Open AccessCarbamate kinase from Enterococcus faecalis and Enterococcus faecium
Author(s) -
Marina Alberto,
Uriarte Matxalen,
Barcelona Belén,
Fresquet Vicente,
Cervera Javier,
Rubio Vicente
Publication year - 1998
Publication title -
european journal of biochemistry
Language(s) - English
Resource type - Journals
eISSN - 1432-1033
pISSN - 0014-2956
DOI - 10.1046/j.1432-1327.1998.2530280.x
Subject(s) - enterococcus faecium , biochemistry , bicarbonate , enterococcus faecalis , acetate kinase , enzyme , biology , escherichia coli , chemistry , microbiology and biotechnology , gene , antibiotics , organic chemistry
Carbamate kinase (CK) catalyzes the reversible reaction NH 2 COO − + ATP NH 2 COOPO.es2−.rb.ei3.rb + ADP, serving to synthesize ATP from carbamoyl phosphate in those microorganisms that derive energy from anaerobic arginine degradation via the arginine dihydrolase pathway. We report here the cloning and sequencing of the CK gene from Enterococcus faecalis and Enterococcus faecium and we demonstrate that the amino acid sequence of CK is identical in the two species. The enzyme, expressed and isolated from Escherichia coli using simple purification procedures, was used to generate crystals suitable for X‐ray studies and to investigate the utilization by CK of bicarbonate and other carbamate analogs.

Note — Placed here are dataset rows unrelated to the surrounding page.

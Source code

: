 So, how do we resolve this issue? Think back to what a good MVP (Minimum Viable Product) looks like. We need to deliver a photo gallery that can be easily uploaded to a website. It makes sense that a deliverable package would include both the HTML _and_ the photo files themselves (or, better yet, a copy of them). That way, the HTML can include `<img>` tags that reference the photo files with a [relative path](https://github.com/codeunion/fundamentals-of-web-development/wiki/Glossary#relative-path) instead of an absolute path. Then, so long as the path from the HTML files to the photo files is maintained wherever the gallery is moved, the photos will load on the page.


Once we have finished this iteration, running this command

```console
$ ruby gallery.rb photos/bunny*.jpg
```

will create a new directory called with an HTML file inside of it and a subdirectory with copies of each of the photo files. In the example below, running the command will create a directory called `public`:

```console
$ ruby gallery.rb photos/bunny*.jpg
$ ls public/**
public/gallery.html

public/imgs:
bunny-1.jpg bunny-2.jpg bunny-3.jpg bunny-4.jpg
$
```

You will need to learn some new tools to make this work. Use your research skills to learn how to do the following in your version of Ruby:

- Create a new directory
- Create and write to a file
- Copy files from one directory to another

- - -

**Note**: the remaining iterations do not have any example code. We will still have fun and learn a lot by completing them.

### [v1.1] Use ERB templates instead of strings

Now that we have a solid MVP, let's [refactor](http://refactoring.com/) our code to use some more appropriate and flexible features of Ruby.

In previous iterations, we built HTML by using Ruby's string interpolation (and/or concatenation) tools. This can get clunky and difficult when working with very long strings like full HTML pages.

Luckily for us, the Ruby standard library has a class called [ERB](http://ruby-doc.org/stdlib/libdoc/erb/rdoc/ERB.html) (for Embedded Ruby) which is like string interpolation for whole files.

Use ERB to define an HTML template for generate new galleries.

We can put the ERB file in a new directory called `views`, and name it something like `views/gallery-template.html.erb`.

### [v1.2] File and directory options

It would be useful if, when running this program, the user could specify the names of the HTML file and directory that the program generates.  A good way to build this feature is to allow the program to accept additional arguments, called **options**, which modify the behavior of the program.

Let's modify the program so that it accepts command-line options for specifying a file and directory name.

CK had a bicarbonate‐dependent ATPase activity and, therefore, is able to synthesize carboxyphosphate, an unstable compound that is an intermediate in the reactions catalyzed by carbamoyl‐phosphate synthetase (CPS) and by biotin carboxylase. Other functional similarities with CPS include the utilization of acetate by CK with a similarly high K m and the similar K m values of CK for carbamate and of CPS for bicarbonate. Enterococcal CK was inhibited by adenosine(5′)pentaphospho(5′)adenosine (Ap 5 A) and Ap 6 A and, less powerfully, by Ap 4 A, whereas Ap 3 A is essentially non‐inhibitory. Thus, inhibition by Ap 5 A seems not to be a valid criterion to differentiate between CK and CPS, for the two enzymes can be inhibited by Ap 5 A. All these results support the relatedness of CK and CPS. Finally, we used limited proteolysis : (a) to localize the epitopes for monoclonal antibodies obtained against CK; (b) to demonstrate the importance of the C‐terminus for enzyme activity; and (c) to show that Arg158 is highly exposed and may be essential for activity. Comparison of the sequence of CK with known protein sequences demonstrates considerable similarity of CK with bacterial N ‐acetylglutamate kinases, strongly suggesting that these two enzymes may share a similar structure and the same catalytic mechanism.